In 2017, I attended the Australian E-Commerce Marketplace Summit, hosted by online retailer MyDeal, about the then-incoming Amazon and the tsunami-sized wave of fear that came along with it. At the event, MyDeal CEO and Founder, Sean Senvirtne, said to the crowd that retailers need to ‘innovate or evaporate’ if they want to stay afloat in the ever-evolving landscape. When Amazon arrived, both retailers and consumers were left unmoved. But retailers knew that they had to keep things fresh if they didn’t want the US retail giant to swallow them whole.
And many retailers did just that. We saw Click & Collect, same-day delivery and other services rolled out, all capturing that market that Amazon conquered in the US. But was this truly an innovation, or was it just catching up to an already established market overseas?
I hate to be a negative Nancy, but I’m going for the latter on this one.
Now we’re (almost) caught up with other parts of the world regarding online commerce, and shoppers have matured at a faster rate than ever before.
Last month, I had a chat with the Chief Marketing Officer at MyDeal, Ryan Gracie. The retailer has undergone a significant change since that Australian E-Commerce Marketplace Summit five years earlier.

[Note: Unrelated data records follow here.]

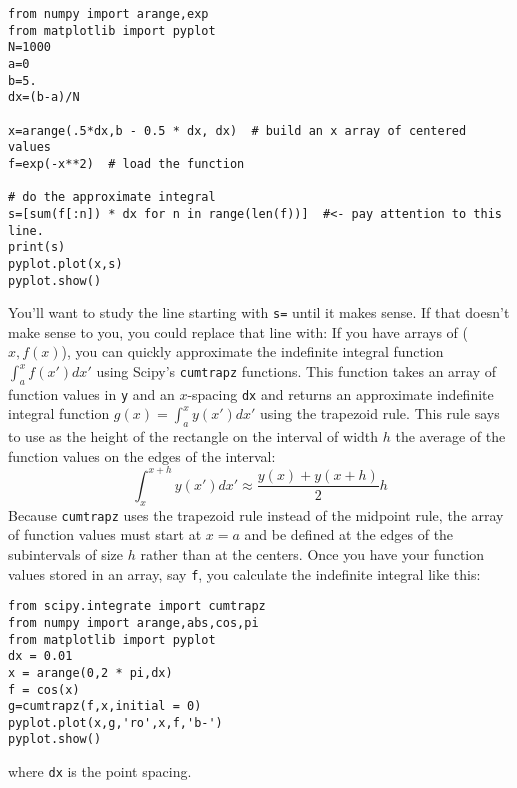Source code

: \begin{Verbatim}
from numpy import arange,exp
from matplotlib import pyplot
N=1000
a=0
b=5.
dx=(b-a)/N

x=arange(.5*dx,b - 0.5 * dx, dx)  # build an x array of centered values
f=exp(-x**2)  # load the function

# do the approximate integral
s=[sum(f[:n]) * dx for n in range(len(f))]  #<- pay attention to this line.
print(s)
pyplot.plot(x,s)
pyplot.show()
\end{Verbatim}
You'll want to study the line starting with \verb!s=! until it makes
sense.  If that doesn't make sense to you, you could replace that line
with:
If you have arrays of
($x,f(x)$), you can quickly approximate the indefinite integral function
$\int_a^x f(x') dx'$ using Scipy's {\tt cumtrapz} functions.
 This function takes an array of function
values in {\tt y} and an $x$-spacing {\tt dx} and returns an approximate
indefinite integral function $g(x)=\int_a^x y(x') dx'$ using the trapezoid
rule. This rule says to use as the height of the rectangle on the interval of
width $h$ the average of the function values on the edges of the interval:
\begin{equation}
\int_x^{x+h} y(x') dx' \approx \frac{y(x)+y(x+h) }{ 2} h
\end{equation}
Because \texttt{cumtrapz} uses the trapezoid rule instead of the midpoint
rule, the array of function values must start at $x=a$ and be defined at the
edges of the subintervals of size $h$ rather than at the centers.  Once you
have your function values stored in an array, say \texttt{f}, you calculate
the indefinite integral like this:
\begin{Verbatim}
from scipy.integrate import cumtrapz
from numpy import arange,abs,cos,pi
from matplotlib import pyplot
dx = 0.01
x = arange(0,2 * pi,dx)
f = cos(x)
g=cumtrapz(f,x,initial = 0)
pyplot.plot(x,g,'ro',x,f,'b-')
pyplot.show()
\end{Verbatim}
where \texttt{dx} is the point spacing.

In less than two years, it has listed on the ASX, undergone a rebrand and launched an iOS App, which has catapulted the business into the big leagues with like-minded online marketplaces, such as Kogan and Catch.
When we were chatting about future growth plans, Gracie explained that the business was sticking to what it knew. “Stick to the basics and we often win the fight,” he said. This is a very clever tactic for retailers, especially pureplay ones, as they face the unchartered waters of post-pandemic consumers and investors, but is it enough? In my opinion, no.

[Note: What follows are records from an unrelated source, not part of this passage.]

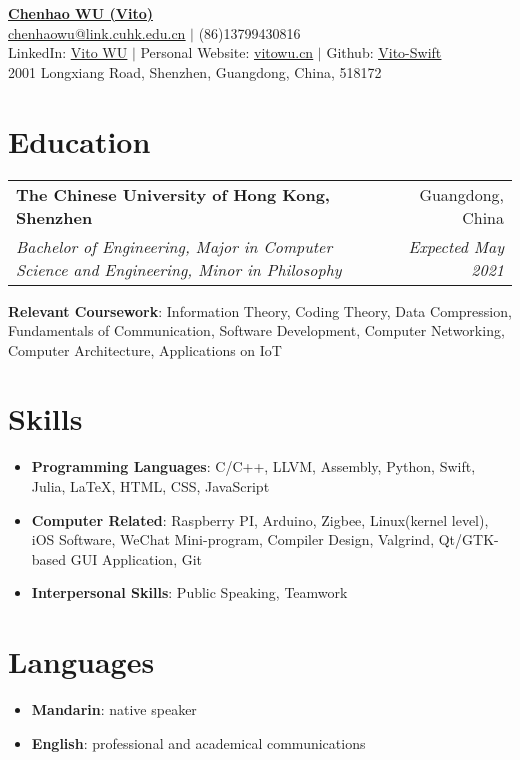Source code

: \documentclass[letterpaper,10pt]{article}
\makeatletter
\newcommand{\resumeItemNoBullet}[2]{
	\item[]\small{
		\hspace{-9pt}\textbf{#1}{: #2 \vspace{-6pt}}
	}
}
\newcommand{\resumeSubheading}[4]{
	\vspace{-1pt}\item[]
	\begin{tabular*}{0.98\textwidth}{l@{\extracolsep{\fill}}r}
		\hspace{-10pt}\textbf{#1} & #2 \\
		\hspace{-10pt}\textit{\small#3} & \textit{\small #4} \\
	\end{tabular*}\vspace{-5pt}
}
\newcommand{\resumeSubHeadingListStart}{\begin{itemize}[leftmargin=*]}
\newcommand{\resumeSubHeadingListEnd}{\end{itemize}}
\newcommand{\shorterSection}[1]{\vspace{-10pt}\section{#1}}
\makeatother
\begin{document}
	
	\begin{center}
		\small \textbf{\href{http://vitowu.cn}{\huge Chenhao WU (Vito)}} \\  \href{mailto:chenhaowu@link.cuhk.edu.cn}{\color{blue}\underline{chenhaowu@link.cuhk.edu.cn}} $\vert$
		(86)13799430816 \\
		LinkedIn: \href{https://www.linkedin.com/in/vito-wu-56036a159/}{\color{blue}\underline{Vito WU}} $\vert$
		Personal Website: \href{http://www.vitowu.cn}{\color{blue}\underline{vitowu.cn}} $\vert$ Github: \href{https://github.com/Vito-Swift}{\color{blue}\underline{Vito-Swift}} \\
		\small 2001 Longxiang Road, Shenzhen, Guangdong, China, 518172
	\end{center}
	
	\shorterSection{Education}
	\resumeSubHeadingListStart
	\resumeSubheading
	{The Chinese University of Hong Kong, Shenzhen}{Guangdong, China}
	{Bachelor of Engineering, Major in Computer Science and Engineering, Minor in Philosophy}{Expected May 2021}{
		\resumeItemNoBullet{Relevant Coursework}{Information Theory, Coding Theory, Data Compression, Fundamentals of Communication, Software Development, Computer Networking, Computer Architecture, Applications on IoT}
	}
	\resumeSubHeadingListEnd
	
	\shorterSection{Skills}
	\resumeSubHeadingListStart
	\small
	\item{
		\textbf{Programming Languages}{: C/C++, LLVM, Assembly, Python, Swift,  Julia, LaTeX, HTML, CSS, JavaScript}
	}
	\vspace{-5pt}
	\item{
		\textbf{Computer Related}{: Raspberry PI, Arduino, Zigbee, Linux(kernel level), iOS Software, WeChat Mini-program, Compiler Design, Valgrind, Qt/GTK-based GUI Application, Git}
	}
	\vspace{-5pt}
	\item{
		\textbf{Interpersonal Skills}{: Public Speaking, Teamwork}
	}
	\resumeSubHeadingListEnd
	
	\shorterSection{Languages}
	\resumeSubHeadingListStart
	\small
	\item{
		\textbf{Mandarin}: native speaker
	}
	\vspace{-5pt}
	\item{
		\textbf{English}: professional and academical communications
	}
	\resumeSubHeadingListEnd
	
\end{document}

Sorry, but in 2022, it’s not enough to just stick to the basics and win the fight. Retailers should already have the fundamentals of retail under their belt. They’ve had years to master it.
It’s a stretch to say that retailers haven’t had enough time to innovate. Australian retail famously achieved five years of growth in the span of a few months when the pandemic hit. Retailers such as Bunnings were pushing for e-commerce harder than ever before. They did this because they had to.

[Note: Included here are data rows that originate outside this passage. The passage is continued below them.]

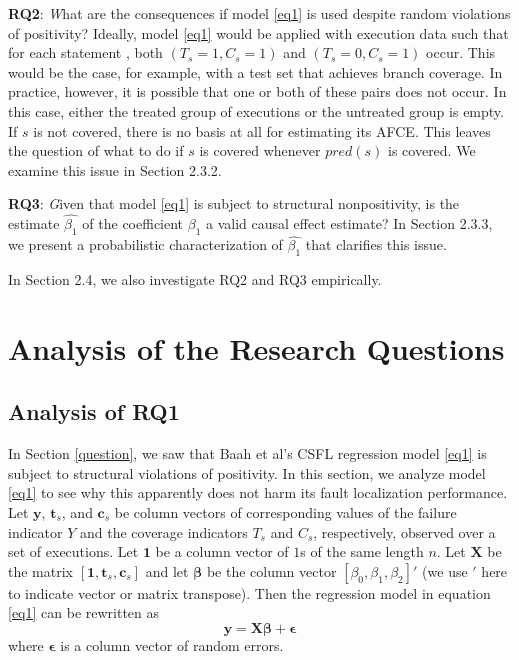 {\bf RQ2}: {\textit What are the consequences if model \eqref{eq1} is used despite random violations of positivity?}  Ideally, model \eqref{eq1} would be applied with execution data such that for each statement , both $(T_s=1,C_s=1)$ and $(T_s=0,C_s=1)$ occur.  This would be the case, for example, with a test set that achieves branch coverage.  In practice, however, it is possible that one or both of these pairs does not occur.  In this case, either the treated group of executions or the untreated group is empty.  If $s$ is not covered, there is no basis at all for estimating its AFCE.  This leaves the question of what to do if $s$ is covered whenever $pred(s)$ is covered.  We examine this issue in Section 2.3.2.

{\bf RQ3}: {\textit Given that model \eqref{eq1} is subject to structural nonpositivity, is the estimate $\hat{\beta_1}$ of the coefficient $\beta_1$ a valid causal effect estimate?}  In Section 2.3.3, we present a probabilistic characterization of $\hat{\beta_1}$ that clarifies this issue. 

In Section 2.4, we also investigate RQ2 and RQ3 empirically.

\section{Analysis of the Research Questions}\label{sec3}
\subsection{Analysis of RQ1}\label{sec3.1}

In Section \ref{question}, we saw that Baah et al’s CSFL regression model \eqref{eq1} is subject to structural violations of positivity.  In this section, we analyze model \eqref{eq1} to see why this apparently does not harm its fault localization performance.  Let $\mathbf{y}$, $\mathbf{t}_s$, and $\mathbf{c}_s$ be column vectors of corresponding values of the failure indicator $Y$ and the coverage indicators $T_s$ and $C_s$, respectively, observed over a set of executions.  Let $\mathbf{1}$ be a column vector of $1$s of the same length $n$.  Let $\mathbf{X}$ be the matrix $[\mathbf{1}, \mathbf{t}_s, \mathbf{c}_s]$ and let $\mathbf{\beta}$ be the column vector $[\beta_0, \beta_1, \beta_2]'$ (we use $'$ here to indicate vector or matrix transpose). Then the regression model in equation \eqref{eq1} can be rewritten as
\begin{equation}\label{eq2}
\mathbf{y}=\mathbf{X} \bm{\beta}+\bm{\epsilon}
\end{equation}
where $\bm{\epsilon}$ is a column vector of random errors.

Why is it any different when it comes to innovation? To paraphrase Senvirtne, if retailers don’t innovate, they could evaporate. The growth opportunity is there, but for some reason, it just doesn’t feel like a priority.
But it’s not fair for me to sit here and say that no retailers are innovating, because there are plenty that have taken amazing steps forward and shown their innovative sides. The ones that instantly spring to mind include birdsnest, Designerex, Surfstitch, THE ICONIC and Flora & Fauna. Then there are e-commerce businesses that are driving change. Again, my mind immediately goes to the likes of Preezie, dotdigital and Partnerize, which are encouraging a new way of thinking with their technologies in the digital space.
All of these businesses are innovating in their own ways, and it doesn’t feel like they’re simply doing things because they have to – it feels like a natural progression. And with this attitude, they’re leading the way.
Project NGAGE | via NRF
What does the future hold? I don’t know exactly, but there are plenty of clues we’ve been given. Retailers are introducing live stream shopping, which is especially large in countries such as China. Other innovations include NFTs, which may be amazing in theory, but have plenty of downsides (see: the planet).
Other retailers that have broken the mould include IKEA, which hosted a digital festival in September 2021 with an array of DJs, cooking lessons and interior makeovers. Attendees were invited to look at more than 100 different houses, finding inspiration from the IKEA-packed rooms on each slide.
We recently hit the two year anniversary of working from home in Australia due to the pandemic. Online sale spikes are no longer unprecedented. The adoption of online retail is no longer a phase.
Is e-commerce innovation dead? Not yet. But retailers need to take the next step forward towards innovation if they want to keep the momentum going.